BERTRAND (Alexis Félicien)

BERTRAND, Alexis Félicien (Uccle, 25 mai 1870 – Uccle, 20 septembre 1946), militaire et haut fonctionnaire colonial.

 

Le colonel Bertrand dans le bureau de son domicile bruxellois (date inconnue – MRAC, Papiers Tercafs)

Alexis Bertrand naît dans une famille aisée. Son père, Alexis Joseph Bertrand (1840-1923), est un haut fonctionnaire à l'administration des Chemins de Fer de l'État et exerce les fonctions de bourgmestre (libéral) de la commune de La Hulpe de 1912 à 1921. Les liens familiaux de sa mère, Christine Jadot (1841-1911), sont particulièrement significatifs. Née à On-lez-Jemelle, tout comme son futur mari, elle est la sœur puînée de Jean-Baptiste Jadot, dont les fils seront de brillants ingénieurs et hommes d'affaires coloniaux. En effet, Jean Jadot se distinguera lors de la construction de chemins de fer en Chine et deviendra le gouverneur de la Société générale de Belgique, la principale banque du pays. Son frère, Lambert Jadot, sera le dirigeant de plusieurs grandes entreprises coloniales. Le fils d'un autre frère de Christine Jadot-Bertrand, Odon Jadot, effectuera lui aussi une prestigieuse carrière d'ingénieur et de dirigeant de sociétés au Congo. Alexis Bertrand junior est donc le cousin germain de véritables figures de proue du monde colonial belge.

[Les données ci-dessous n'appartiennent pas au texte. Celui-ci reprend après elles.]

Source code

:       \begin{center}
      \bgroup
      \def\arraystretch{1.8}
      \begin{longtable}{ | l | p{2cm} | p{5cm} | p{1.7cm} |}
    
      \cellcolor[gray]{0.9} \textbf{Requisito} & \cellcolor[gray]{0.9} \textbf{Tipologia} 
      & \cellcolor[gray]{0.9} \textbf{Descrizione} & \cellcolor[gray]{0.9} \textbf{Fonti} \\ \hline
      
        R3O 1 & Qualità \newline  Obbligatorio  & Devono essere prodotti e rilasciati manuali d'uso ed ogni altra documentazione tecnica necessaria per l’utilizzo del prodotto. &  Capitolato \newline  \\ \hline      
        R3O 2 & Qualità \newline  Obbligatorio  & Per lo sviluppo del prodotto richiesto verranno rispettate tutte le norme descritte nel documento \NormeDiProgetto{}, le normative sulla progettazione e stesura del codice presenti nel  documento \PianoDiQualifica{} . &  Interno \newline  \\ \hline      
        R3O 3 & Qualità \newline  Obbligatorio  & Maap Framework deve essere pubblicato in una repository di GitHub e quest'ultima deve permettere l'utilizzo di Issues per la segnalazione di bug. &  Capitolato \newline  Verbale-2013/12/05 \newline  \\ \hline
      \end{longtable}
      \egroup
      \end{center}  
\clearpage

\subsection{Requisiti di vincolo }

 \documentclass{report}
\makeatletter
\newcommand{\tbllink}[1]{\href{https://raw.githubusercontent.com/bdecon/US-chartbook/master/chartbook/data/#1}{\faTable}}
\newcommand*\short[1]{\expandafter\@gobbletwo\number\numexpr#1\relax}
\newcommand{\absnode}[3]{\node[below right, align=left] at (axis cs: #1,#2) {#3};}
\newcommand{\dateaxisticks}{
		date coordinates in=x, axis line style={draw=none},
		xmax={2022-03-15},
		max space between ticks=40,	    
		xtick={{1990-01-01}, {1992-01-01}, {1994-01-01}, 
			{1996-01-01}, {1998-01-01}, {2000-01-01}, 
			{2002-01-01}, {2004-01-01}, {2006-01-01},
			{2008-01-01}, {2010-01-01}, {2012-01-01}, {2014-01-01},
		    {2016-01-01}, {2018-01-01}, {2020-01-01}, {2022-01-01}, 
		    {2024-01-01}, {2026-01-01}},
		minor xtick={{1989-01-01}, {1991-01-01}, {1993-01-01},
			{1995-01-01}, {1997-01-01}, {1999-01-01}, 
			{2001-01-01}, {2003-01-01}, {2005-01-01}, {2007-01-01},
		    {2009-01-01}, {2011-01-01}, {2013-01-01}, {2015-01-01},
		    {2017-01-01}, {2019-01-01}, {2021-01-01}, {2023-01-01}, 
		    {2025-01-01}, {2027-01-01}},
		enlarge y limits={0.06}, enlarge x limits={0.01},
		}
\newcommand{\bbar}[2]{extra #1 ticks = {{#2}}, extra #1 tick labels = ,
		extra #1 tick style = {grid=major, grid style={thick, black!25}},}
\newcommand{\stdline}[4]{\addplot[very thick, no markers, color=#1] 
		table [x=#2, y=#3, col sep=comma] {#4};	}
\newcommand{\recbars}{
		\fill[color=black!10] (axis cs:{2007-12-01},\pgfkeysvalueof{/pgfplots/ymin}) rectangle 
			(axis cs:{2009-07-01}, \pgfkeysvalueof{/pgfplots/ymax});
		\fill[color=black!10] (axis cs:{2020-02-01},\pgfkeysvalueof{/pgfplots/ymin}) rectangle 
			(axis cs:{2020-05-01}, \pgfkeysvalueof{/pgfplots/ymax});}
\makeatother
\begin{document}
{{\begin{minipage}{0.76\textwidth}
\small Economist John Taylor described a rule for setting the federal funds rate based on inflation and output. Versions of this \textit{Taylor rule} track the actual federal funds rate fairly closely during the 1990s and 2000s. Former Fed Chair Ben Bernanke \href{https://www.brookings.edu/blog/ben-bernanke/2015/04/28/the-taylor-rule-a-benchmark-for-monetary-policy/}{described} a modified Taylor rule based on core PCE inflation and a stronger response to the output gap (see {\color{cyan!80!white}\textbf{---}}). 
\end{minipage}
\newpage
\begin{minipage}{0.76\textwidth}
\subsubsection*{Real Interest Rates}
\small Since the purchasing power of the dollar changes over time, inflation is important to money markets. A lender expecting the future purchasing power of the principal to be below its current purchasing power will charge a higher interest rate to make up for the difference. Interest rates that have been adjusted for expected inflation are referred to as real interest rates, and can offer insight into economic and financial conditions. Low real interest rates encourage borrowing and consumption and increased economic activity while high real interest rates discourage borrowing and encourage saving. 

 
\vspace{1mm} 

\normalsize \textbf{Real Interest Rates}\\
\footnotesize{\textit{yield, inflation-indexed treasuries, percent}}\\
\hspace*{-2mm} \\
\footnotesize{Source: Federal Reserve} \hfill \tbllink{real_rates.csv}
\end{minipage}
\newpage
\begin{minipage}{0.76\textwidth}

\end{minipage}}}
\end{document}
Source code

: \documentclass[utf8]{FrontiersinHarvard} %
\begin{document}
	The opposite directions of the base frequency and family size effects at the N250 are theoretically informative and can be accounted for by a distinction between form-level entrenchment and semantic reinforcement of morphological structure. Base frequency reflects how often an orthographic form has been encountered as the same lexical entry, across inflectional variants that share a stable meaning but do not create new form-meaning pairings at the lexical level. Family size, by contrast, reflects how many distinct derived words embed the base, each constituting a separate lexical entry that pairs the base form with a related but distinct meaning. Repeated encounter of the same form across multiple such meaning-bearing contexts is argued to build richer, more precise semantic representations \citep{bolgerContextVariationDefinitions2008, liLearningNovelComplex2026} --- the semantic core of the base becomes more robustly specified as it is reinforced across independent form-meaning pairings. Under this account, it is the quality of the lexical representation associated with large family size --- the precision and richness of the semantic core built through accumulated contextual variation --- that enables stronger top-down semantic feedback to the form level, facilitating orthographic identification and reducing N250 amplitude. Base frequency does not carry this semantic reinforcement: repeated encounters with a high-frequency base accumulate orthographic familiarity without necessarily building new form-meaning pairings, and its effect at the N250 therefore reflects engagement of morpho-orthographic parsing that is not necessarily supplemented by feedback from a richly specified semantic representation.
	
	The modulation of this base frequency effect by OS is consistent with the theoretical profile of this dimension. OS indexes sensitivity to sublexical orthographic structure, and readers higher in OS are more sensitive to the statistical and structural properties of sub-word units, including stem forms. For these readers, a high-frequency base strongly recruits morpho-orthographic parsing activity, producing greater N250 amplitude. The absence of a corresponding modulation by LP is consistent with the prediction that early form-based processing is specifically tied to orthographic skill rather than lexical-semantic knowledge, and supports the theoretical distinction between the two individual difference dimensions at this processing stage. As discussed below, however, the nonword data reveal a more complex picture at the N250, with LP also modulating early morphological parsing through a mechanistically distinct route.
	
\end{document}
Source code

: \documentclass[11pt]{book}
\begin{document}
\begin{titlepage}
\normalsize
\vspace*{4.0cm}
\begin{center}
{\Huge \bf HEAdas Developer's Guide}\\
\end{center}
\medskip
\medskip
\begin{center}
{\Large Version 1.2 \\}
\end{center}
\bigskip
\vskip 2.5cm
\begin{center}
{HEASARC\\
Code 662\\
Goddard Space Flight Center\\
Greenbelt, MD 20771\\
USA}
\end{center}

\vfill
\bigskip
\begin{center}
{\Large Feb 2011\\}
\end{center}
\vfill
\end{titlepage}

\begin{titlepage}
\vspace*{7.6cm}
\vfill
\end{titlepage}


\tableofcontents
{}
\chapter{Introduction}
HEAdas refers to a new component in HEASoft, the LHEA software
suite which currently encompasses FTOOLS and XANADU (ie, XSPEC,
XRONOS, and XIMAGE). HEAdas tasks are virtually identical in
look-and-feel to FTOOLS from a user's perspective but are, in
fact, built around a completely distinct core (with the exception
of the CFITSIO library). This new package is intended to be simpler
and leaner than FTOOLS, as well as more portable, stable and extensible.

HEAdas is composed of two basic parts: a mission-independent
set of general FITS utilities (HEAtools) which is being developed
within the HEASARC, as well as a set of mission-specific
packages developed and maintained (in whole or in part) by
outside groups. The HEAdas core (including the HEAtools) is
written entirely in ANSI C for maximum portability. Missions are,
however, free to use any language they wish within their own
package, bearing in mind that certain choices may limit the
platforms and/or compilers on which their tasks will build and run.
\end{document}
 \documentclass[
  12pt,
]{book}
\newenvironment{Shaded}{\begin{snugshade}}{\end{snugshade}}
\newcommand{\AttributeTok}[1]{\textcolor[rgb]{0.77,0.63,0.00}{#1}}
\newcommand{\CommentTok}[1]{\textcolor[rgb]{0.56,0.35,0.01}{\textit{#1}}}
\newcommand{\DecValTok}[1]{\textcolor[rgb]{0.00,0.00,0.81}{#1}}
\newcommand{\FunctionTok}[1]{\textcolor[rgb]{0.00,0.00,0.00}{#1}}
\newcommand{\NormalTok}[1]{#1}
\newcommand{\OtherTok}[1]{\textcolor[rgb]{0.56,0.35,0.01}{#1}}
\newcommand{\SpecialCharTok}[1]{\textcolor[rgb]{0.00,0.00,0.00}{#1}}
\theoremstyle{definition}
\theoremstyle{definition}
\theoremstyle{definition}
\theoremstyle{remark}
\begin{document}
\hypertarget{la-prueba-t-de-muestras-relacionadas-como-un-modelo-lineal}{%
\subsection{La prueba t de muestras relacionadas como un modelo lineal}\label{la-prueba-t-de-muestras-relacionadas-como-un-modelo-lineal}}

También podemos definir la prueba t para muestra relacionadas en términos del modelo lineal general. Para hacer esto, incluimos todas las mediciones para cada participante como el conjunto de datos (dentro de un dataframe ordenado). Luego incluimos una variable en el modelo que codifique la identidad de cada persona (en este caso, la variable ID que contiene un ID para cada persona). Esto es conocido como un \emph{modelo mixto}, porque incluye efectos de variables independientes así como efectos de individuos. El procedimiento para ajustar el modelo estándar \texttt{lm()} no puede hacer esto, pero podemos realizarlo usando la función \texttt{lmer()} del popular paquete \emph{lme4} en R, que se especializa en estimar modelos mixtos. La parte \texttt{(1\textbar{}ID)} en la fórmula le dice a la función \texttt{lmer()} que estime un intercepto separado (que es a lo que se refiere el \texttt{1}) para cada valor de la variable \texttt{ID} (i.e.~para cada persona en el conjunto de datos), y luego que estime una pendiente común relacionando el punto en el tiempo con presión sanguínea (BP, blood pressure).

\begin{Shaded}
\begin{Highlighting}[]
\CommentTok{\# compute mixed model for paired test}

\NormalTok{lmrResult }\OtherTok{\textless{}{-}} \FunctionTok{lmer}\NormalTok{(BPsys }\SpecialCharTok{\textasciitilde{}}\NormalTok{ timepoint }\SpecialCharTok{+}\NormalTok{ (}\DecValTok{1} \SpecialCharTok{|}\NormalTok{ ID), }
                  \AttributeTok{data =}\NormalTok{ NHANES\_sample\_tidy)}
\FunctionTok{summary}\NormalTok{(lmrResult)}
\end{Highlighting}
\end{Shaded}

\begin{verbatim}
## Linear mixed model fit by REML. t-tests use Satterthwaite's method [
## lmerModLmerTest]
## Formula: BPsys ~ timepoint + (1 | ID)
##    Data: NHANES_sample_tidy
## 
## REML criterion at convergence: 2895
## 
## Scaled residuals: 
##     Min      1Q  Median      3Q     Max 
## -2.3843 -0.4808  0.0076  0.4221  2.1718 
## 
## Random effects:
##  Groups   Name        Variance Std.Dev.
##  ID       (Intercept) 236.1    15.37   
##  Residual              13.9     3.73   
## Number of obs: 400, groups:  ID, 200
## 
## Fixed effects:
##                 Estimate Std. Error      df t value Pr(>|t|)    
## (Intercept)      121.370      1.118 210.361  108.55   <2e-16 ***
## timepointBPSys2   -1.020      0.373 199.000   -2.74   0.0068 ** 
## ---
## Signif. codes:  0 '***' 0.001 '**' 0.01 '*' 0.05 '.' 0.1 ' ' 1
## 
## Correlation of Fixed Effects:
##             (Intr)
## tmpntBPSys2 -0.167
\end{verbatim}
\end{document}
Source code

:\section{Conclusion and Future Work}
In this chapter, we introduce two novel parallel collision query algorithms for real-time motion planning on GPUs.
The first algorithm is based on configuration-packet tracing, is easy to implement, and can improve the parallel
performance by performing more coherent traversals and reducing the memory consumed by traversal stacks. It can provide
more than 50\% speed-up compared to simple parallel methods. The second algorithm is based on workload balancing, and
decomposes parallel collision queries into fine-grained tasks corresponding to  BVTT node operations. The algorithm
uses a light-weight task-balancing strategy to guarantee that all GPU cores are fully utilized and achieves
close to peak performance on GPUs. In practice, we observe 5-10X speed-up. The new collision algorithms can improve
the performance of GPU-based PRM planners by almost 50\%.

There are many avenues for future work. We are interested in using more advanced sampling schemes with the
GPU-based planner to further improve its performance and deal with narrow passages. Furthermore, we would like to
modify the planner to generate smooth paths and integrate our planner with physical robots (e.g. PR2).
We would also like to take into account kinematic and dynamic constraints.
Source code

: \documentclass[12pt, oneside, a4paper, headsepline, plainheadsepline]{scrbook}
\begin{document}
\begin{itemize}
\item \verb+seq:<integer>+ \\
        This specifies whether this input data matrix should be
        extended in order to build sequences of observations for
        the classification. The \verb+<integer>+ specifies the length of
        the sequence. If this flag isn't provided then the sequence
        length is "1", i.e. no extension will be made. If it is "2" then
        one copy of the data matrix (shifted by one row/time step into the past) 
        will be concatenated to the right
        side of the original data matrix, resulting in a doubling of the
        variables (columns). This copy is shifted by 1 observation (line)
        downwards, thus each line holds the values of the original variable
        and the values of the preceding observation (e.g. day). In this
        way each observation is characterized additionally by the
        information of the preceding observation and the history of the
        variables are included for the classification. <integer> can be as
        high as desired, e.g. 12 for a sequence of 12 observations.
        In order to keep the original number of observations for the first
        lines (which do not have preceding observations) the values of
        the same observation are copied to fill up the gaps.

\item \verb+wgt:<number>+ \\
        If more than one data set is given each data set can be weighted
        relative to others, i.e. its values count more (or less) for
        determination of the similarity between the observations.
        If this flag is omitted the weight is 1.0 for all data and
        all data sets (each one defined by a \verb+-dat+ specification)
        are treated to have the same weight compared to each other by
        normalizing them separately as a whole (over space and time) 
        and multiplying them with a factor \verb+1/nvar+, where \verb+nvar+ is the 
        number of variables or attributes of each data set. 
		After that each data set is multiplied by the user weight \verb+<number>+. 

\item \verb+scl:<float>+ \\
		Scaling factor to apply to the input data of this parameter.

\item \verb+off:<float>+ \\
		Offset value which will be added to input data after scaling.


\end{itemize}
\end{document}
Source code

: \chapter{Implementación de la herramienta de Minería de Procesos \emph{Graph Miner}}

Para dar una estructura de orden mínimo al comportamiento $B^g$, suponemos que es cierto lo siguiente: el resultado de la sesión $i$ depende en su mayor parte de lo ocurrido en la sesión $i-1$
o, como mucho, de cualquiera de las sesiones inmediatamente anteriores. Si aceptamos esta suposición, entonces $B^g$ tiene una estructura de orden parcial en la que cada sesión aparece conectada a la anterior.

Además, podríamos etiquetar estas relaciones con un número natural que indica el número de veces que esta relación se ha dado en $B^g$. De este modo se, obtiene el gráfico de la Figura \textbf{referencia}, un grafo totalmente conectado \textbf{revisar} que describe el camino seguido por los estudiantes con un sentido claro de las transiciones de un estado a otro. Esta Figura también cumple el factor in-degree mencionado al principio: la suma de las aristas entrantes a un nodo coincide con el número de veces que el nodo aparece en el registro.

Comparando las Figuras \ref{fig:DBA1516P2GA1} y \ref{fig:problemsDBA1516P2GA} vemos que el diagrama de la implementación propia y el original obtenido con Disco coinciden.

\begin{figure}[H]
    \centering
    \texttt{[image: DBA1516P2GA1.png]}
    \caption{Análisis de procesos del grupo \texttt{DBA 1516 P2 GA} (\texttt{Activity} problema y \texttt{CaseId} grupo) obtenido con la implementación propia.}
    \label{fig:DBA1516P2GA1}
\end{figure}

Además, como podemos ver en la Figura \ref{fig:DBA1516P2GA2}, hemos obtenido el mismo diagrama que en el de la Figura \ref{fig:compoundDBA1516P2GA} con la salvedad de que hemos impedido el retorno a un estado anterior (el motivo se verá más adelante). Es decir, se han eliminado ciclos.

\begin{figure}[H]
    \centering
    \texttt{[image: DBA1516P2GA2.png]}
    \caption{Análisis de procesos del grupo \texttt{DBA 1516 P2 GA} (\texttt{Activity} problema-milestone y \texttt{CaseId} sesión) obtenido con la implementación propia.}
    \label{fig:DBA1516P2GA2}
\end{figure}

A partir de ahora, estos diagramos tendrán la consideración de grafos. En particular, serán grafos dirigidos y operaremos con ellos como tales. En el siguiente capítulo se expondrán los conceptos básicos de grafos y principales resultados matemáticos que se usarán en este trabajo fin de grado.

Toutefois, ses cousins n'occupent pas encore ces positions éminentes lorsque le jeune Alexis s'engage au service de l'État Indépendant du Congo, le 21 août 1897. Il est alors un jeune lieutenant, fraîchement promu au terme d'une formation militaire classique qui débuta avec son engagement à l'École royale militaire en 1888. Il effectue un premier séjour au Congo de 1897 à 1901, essentiellement dans la région nord-est (notamment l'enclave du Lado). Quatre autres termes suivront cette première expérience africaine: 1902-1905, 1906-1909, 1909-1912, 1913-1917. Au fil de ces séjours successifs, il gravit un à un les échelons de la hiérarchie coloniale. D'abord promu commissaire de district dans le district de l'Ubangui, puis de l'Équateur et de l'Uélé, il devient commissaire général en 1910, puis inspecteur permanent dans l'Uélé (1913), adjoint du vice-gouverneur général de la Province orientale et enfin vice-gouverneur général ad intérim de cette province (1916). En 1915-1916, il s'occupe également de la logistique pour les troupes de la Force publique qui combattent les forces coloniales allemandes en Afrique de l'Est. Fin 1917, il quitte volontairement le Congo suite à des déboires avec ses supérieurs hiérarchiques, en particulier avec le gouverneur général Eugène Henry. Ce dernier lui reproche certaines faiblesses dans sa gestion administrative – allégations vigoureusement démenties par l'intéressé. Le 1er mars 1918, la carrière coloniale d'Alexis Bertrand prend donc officiellement fin sur une note amère. Parallèlement à sa carrière africaine, Alexis Bertrand monte également en grade au sein de l'armée belge, comme c'était l'habitude dans le milieu des militaires détachés au service de la colonie. Il est finalement promu au rang de colonel le 27 mars 1918. Lorsque sa pension militaire prend cours le 22 septembre 1919, Bertrand est âgé de 49 ans.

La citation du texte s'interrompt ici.